IV. POSITIONS OF THE PARTIES
[10] According to the Appellant, the Reply has the following defects: law disguised as assumptions of facts, improper inclusion of evidence, immaterial facts, disclosure of confidential information and is vague, repetitive, ambiguous and misleading. The numerous deficiencies undermine the parties’ ability to proceed to a hearing of the appeal in a timely and orderly fashion. The Reply is also scandalous, frivolous and vexatious and constitutes an abuse of the Court’s process prohibited by section 53 of the Rules. According to the Appellant, due to the numerous defects of the Reply, the only appropriate remedy and sanction for the judicial time and Appellant’s resources that are lost over this remarkably defective pleading is for this Court to strike the Reply in its entirety, without leave to amend, and to allow the Appeal.

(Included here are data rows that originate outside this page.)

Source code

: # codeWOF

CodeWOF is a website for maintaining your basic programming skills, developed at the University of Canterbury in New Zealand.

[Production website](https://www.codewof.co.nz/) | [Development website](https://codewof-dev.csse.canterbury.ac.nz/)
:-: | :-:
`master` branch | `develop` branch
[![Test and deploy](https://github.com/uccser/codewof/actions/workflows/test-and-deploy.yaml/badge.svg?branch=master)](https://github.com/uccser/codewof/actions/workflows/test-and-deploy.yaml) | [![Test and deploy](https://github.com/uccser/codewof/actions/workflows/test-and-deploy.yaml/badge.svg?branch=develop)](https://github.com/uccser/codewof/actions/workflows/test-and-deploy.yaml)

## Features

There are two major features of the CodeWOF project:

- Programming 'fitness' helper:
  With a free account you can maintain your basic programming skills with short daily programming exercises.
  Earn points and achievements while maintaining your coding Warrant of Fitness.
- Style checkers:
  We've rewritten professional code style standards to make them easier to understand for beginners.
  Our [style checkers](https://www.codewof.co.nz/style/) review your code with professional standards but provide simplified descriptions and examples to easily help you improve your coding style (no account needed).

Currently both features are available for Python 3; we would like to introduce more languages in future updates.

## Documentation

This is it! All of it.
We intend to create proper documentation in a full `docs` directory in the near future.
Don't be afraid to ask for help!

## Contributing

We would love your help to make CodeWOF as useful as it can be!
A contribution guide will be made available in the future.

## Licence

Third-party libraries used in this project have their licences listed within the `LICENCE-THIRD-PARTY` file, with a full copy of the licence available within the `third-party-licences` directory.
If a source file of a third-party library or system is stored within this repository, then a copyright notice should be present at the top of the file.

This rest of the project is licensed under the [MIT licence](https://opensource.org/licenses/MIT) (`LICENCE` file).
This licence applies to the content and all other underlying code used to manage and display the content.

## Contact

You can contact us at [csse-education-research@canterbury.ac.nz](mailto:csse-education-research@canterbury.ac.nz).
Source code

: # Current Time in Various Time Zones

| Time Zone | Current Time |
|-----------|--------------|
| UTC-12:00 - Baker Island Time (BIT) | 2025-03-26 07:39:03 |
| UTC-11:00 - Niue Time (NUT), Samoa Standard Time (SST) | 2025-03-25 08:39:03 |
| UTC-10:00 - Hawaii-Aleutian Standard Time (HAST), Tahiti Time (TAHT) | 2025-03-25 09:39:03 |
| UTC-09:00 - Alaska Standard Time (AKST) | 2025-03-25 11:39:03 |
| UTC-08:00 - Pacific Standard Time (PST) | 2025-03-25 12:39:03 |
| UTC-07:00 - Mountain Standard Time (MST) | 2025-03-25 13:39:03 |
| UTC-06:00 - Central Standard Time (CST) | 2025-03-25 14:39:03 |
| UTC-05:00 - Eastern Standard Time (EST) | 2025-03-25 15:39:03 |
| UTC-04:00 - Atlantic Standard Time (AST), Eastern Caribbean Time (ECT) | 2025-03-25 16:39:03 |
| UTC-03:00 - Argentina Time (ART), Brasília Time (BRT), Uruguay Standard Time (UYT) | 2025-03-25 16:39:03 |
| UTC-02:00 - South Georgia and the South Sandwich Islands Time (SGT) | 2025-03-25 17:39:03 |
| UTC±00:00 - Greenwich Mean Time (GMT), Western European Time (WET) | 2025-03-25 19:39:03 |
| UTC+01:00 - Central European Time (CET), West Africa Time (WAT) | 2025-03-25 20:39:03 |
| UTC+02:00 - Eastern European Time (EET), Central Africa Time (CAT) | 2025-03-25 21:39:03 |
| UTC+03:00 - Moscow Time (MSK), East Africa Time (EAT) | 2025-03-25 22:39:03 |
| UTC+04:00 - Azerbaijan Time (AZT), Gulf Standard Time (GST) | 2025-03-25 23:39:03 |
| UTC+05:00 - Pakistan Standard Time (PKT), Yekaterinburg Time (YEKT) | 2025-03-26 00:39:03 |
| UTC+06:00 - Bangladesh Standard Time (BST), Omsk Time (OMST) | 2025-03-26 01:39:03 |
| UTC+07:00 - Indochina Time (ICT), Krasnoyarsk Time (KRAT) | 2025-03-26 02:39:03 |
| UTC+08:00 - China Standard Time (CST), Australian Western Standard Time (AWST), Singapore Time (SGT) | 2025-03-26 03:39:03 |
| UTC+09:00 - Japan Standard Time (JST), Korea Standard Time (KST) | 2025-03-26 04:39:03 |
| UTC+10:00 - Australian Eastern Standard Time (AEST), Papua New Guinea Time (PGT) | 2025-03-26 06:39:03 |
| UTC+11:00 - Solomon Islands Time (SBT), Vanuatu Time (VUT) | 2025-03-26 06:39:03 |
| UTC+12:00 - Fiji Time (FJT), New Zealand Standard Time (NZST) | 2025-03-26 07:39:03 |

[11] According to the Respondent, while the Reply is partially defective, the defects are not as numerous as contended by the Appellant. The Reply can be cured by amendments, and thus, the Reply should not be struck.
V. ANALYSIS
5.1 Applicable principles
A. Rules of pleadings
[12] The purpose of pleadings is “to define the issues in dispute between the parties for the purposes of production, discovery and trial” (see Zelinski v. R (2002) DTC 1204, [2002] 1 CTC 2422, at para 4 (aff’d 2002 FCA 330) [Zelinski]; see also Beima v. The Queen, 2016 FCA 205, at para 17 and Husky Oil Operations Limited v. The Queen, 2019 TCC 136 [Husky Oil], at para 11).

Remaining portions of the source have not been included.